_Exercise brief:_ Your reply should reproduce each record precisely as written.

_Dataset entries:_
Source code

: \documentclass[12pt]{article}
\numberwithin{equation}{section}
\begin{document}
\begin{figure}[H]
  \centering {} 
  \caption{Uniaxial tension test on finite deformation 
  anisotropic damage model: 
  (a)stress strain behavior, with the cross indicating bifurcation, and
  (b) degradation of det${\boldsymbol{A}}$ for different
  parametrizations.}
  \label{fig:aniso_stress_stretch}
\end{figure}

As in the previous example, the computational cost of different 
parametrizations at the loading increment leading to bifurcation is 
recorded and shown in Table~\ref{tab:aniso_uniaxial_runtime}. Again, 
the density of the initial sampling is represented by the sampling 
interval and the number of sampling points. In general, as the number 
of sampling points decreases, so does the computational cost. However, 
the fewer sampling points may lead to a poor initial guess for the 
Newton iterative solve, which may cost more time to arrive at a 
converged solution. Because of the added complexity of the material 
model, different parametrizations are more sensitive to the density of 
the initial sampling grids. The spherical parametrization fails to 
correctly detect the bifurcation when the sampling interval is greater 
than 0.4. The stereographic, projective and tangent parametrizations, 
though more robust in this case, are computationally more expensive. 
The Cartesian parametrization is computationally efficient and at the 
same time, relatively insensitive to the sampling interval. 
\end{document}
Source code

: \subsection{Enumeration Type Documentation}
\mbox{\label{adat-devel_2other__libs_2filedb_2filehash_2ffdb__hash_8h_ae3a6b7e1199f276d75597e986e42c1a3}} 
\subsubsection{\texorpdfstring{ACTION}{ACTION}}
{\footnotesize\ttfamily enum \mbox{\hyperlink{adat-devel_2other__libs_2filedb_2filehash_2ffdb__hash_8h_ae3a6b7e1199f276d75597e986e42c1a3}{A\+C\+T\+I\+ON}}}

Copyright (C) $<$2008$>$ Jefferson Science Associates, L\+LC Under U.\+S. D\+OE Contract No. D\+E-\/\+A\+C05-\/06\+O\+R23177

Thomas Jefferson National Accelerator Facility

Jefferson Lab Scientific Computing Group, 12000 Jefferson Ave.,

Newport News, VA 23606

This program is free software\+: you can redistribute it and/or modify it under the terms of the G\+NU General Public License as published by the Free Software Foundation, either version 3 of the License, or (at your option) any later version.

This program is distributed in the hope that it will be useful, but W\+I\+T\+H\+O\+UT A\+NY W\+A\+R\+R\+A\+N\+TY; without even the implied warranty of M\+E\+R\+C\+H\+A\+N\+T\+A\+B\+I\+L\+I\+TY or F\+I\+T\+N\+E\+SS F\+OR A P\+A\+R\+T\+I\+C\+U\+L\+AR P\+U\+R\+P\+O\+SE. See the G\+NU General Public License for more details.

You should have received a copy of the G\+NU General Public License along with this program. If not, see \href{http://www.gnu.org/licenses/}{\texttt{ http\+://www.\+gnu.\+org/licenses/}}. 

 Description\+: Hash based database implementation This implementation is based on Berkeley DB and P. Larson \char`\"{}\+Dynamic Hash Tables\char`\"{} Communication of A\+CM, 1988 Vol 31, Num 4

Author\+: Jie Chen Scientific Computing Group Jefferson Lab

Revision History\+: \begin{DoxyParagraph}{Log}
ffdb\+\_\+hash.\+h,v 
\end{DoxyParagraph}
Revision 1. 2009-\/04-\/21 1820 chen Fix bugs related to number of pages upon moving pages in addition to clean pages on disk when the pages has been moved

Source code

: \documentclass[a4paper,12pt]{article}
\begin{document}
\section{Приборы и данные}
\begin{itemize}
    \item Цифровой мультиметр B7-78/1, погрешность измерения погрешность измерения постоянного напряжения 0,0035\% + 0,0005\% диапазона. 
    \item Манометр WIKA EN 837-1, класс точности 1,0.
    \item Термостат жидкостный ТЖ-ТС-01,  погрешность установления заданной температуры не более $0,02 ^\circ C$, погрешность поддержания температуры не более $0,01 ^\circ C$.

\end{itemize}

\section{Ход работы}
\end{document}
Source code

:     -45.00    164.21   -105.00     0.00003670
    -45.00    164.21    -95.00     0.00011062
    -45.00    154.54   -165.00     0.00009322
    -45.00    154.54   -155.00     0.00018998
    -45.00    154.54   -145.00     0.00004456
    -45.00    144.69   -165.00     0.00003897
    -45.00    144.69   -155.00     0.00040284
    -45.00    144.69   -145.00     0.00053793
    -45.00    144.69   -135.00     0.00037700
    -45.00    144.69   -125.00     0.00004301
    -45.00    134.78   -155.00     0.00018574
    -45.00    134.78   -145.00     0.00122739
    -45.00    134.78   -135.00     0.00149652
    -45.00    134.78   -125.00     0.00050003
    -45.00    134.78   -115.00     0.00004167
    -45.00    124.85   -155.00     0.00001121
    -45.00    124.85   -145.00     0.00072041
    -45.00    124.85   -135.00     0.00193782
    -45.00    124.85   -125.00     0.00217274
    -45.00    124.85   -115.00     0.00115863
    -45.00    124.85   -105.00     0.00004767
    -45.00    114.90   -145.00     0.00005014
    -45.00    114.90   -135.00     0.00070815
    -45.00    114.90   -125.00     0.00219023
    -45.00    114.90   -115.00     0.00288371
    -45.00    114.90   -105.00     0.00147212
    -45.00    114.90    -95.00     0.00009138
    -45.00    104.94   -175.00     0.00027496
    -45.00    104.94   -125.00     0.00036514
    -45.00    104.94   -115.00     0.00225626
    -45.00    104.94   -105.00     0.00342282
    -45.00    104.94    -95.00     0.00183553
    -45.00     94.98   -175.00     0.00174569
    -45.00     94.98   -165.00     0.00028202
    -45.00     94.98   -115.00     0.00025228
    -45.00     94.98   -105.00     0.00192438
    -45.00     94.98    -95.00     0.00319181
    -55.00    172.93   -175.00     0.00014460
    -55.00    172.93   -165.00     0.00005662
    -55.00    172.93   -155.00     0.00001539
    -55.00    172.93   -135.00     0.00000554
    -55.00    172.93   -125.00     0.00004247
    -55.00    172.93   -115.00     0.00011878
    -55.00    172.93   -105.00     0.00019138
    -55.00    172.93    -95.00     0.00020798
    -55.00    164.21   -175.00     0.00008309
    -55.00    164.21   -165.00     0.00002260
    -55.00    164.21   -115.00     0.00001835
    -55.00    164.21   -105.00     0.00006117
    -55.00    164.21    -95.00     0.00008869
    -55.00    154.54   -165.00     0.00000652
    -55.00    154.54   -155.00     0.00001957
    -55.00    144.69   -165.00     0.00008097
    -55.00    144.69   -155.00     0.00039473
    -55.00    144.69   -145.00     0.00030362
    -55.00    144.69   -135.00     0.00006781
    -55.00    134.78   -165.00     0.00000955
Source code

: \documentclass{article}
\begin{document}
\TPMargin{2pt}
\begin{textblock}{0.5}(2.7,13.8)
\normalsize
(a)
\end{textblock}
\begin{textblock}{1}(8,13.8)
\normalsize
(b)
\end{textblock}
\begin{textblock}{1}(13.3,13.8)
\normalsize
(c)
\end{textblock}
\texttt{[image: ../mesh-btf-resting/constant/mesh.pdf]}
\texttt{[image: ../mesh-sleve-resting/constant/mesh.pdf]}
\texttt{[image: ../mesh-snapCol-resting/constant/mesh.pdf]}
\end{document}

_The answer:_
Source code

: \documentclass[12pt]{article}
\numberwithin{equation}{section}
\begin{document}
\begin{figure}[H]
  \centering {} 
  \caption{Uniaxial tension test on finite deformation 
  anisotropic damage model: 
  (a)stress strain behavior, with the cross indicating bifurcation, and
  (b) degradation of det${\boldsymbol{A}}$ for different
  parametrizations.}
  \label{fig:aniso_stress_stretch}
\end{figure}

As in the previous example, the computational cost of different 
parametrizations at the loading increment leading to bifurcation is 
recorded and shown in Table~\ref{tab:aniso_uniaxial_runtime}. Again, 
the density of the initial sampling is represented by the sampling 
interval and the number of sampling points. In general, as the number 
of sampling points decreases, so does the computational cost. However, 
the fewer sampling points may lead to a poor initial guess for the 
Newton iterative solve, which may cost more time to arrive at a 
converged solution. Because of the added complexity of the material 
model, different parametrizations are more sensitive to the density of 
the initial sampling grids. The spherical parametrization fails to 
correctly detect the bifurcation when the sampling interval is greater 
than 0.4. The stereographic, projective and tangent parametrizations, 
though more robust in this case, are computationally more expensive. 
The Cartesian parametrization is computationally efficient and at the 
same time, relatively insensitive to the sampling interval. 
\end{document}
Source code

: \subsection{Enumeration Type Documentation}
\mbox{\label{adat-devel_2other__libs_2filedb_2filehash_2ffdb__hash_8h_ae3a6b7e1199f276d75597e986e42c1a3}} 
\subsubsection{\texorpdfstring{ACTION}{ACTION}}
{\footnotesize\ttfamily enum \mbox{\hyperlink{adat-devel_2other__libs_2filedb_2filehash_2ffdb__hash_8h_ae3a6b7e1199f276d75597e986e42c1a3}{A\+C\+T\+I\+ON}}}

Copyright (C) $<$2008$>$ Jefferson Science Associates, L\+LC Under U.\+S. D\+OE Contract No. D\+E-\/\+A\+C05-\/06\+O\+R23177

Thomas Jefferson National Accelerator Facility

Jefferson Lab Scientific Computing Group, 12000 Jefferson Ave.,

Newport News, VA 23606

This program is free software\+: you can redistribute it and/or modify it under the terms of the G\+NU General Public License as published by the Free Software Foundation, either version 3 of the License, or (at your option) any later version.

This program is distributed in the hope that it will be useful, but W\+I\+T\+H\+O\+UT A\+NY W\+A\+R\+R\+A\+N\+TY; without even the implied warranty of M\+E\+R\+C\+H\+A\+N\+T\+A\+B\+I\+L\+I\+TY or F\+I\+T\+N\+E\+SS F\+OR A P\+A\+R\+T\+I\+C\+U\+L\+AR P\+U\+R\+P\+O\+SE. See the G\+NU General Public License for more details.

You should have received a copy of the G\+NU General Public License along with this program. If not, see \href{http://www.gnu.org/licenses/}{\texttt{ http\+://www.\+gnu.\+org/licenses/}}. 

 Description\+: Hash based database implementation This implementation is based on Berkeley DB and P. Larson \char`\"{}\+Dynamic Hash Tables\char`\"{} Communication of A\+CM, 1988 Vol 31, Num 4

Author\+: Jie Chen Scientific Computing Group Jefferson Lab

Revision History\+: \begin{DoxyParagraph}{Log}
ffdb\+\_\+hash.\+h,v 
\end{DoxyParagraph}
Revision 1. 2009-\/04-\/21 1820 chen Fix bugs related to number of pages upon moving pages in addition to clean pages on disk when the pages has been moved

Source code

: \documentclass[a4paper,12pt]{article}
\begin{document}
\section{Приборы и данные}
\begin{itemize}
    \item Цифровой мультиметр B7-78/1, погрешность измерения погрешность измерения постоянного напряжения 0,0035\% + 0,0005\% диапазона. 
    \item Манометр WIKA EN 837-1, класс точности 1,0.
    \item Термостат жидкостный ТЖ-ТС-01,  погрешность установления заданной температуры не более $0,02 ^\circ C$, погрешность поддержания температуры не более $0,01 ^\circ C$.

\end{itemize}

\section{Ход работы}
\end{document}
Source code

:     -45.00    164.21   -105.00     0.00003670
    -45.00    164.21    -95.00     0.00011062
    -45.00    154.54   -165.00     0.00009322
    -45.00    154.54   -155.00     0.00018998
    -45.00    154.54   -145.00     0.00004456
    -45.00    144.69   -165.00     0.00003897
    -45.00    144.69   -155.00     0.00040284
    -45.00    144.69   -145.00     0.00053793
    -45.00    144.69   -135.00     0.00037700
    -45.00    144.69   -125.00     0.00004301
    -45.00    134.78   -155.00     0.00018574
    -45.00    134.78   -145.00     0.00122739
    -45.00    134.78   -135.00     0.00149652
    -45.00    134.78   -125.00     0.00050003
    -45.00    134.78   -115.00     0.00004167
    -45.00    124.85   -155.00     0.00001121
    -45.00    124.85   -145.00     0.00072041
    -45.00    124.85   -135.00     0.00193782
    -45.00    124.85   -125.00     0.00217274
    -45.00    124.85   -115.00     0.00115863
    -45.00    124.85   -105.00     0.00004767
    -45.00    114.90   -145.00     0.00005014
    -45.00    114.90   -135.00     0.00070815
    -45.00    114.90   -125.00     0.00219023
    -45.00    114.90   -115.00     0.00288371
    -45.00    114.90   -105.00     0.00147212
    -45.00    114.90    -95.00     0.00009138
    -45.00    104.94   -175.00     0.00027496
    -45.00    104.94   -125.00     0.00036514
    -45.00    104.94   -115.00     0.00225626
    -45.00    104.94   -105.00     0.00342282
    -45.00    104.94    -95.00     0.00183553
    -45.00     94.98   -175.00     0.00174569
    -45.00     94.98   -165.00     0.00028202
    -45.00     94.98   -115.00     0.00025228
    -45.00     94.98   -105.00     0.00192438
    -45.00     94.98    -95.00     0.00319181
    -55.00    172.93   -175.00     0.00014460
    -55.00    172.93   -165.00     0.00005662
    -55.00    172.93   -155.00     0.00001539
    -55.00    172.93   -135.00     0.00000554
    -55.00    172.93   -125.00     0.00004247
    -55.00    172.93   -115.00     0.00011878
    -55.00    172.93   -105.00     0.00019138
    -55.00    172.93    -95.00     0.00020798
    -55.00    164.21   -175.00     0.00008309
    -55.00    164.21   -165.00     0.00002260
    -55.00    164.21   -115.00     0.00001835
    -55.00    164.21   -105.00     0.00006117
    -55.00    164.21    -95.00     0.00008869
    -55.00    154.54   -165.00     0.00000652
    -55.00    154.54   -155.00     0.00001957
    -55.00    144.69   -165.00     0.00008097
    -55.00    144.69   -155.00     0.00039473
    -55.00    144.69   -145.00     0.00030362
    -55.00    144.69   -135.00     0.00006781
    -55.00    134.78   -165.00     0.00000955
Source code

: \documentclass{article}
\begin{document}
\TPMargin{2pt}
\begin{textblock}{0.5}(2.7,13.8)
\normalsize
(a)
\end{textblock}
\begin{textblock}{1}(8,13.8)
\normalsize
(b)
\end{textblock}
\begin{textblock}{1}(13.3,13.8)
\normalsize
(c)
\end{textblock}
\texttt{[image: ../mesh-btf-resting/constant/mesh.pdf]}
\texttt{[image: ../mesh-sleve-resting/constant/mesh.pdf]}
\texttt{[image: ../mesh-snapCol-resting/constant/mesh.pdf]}
\end{document}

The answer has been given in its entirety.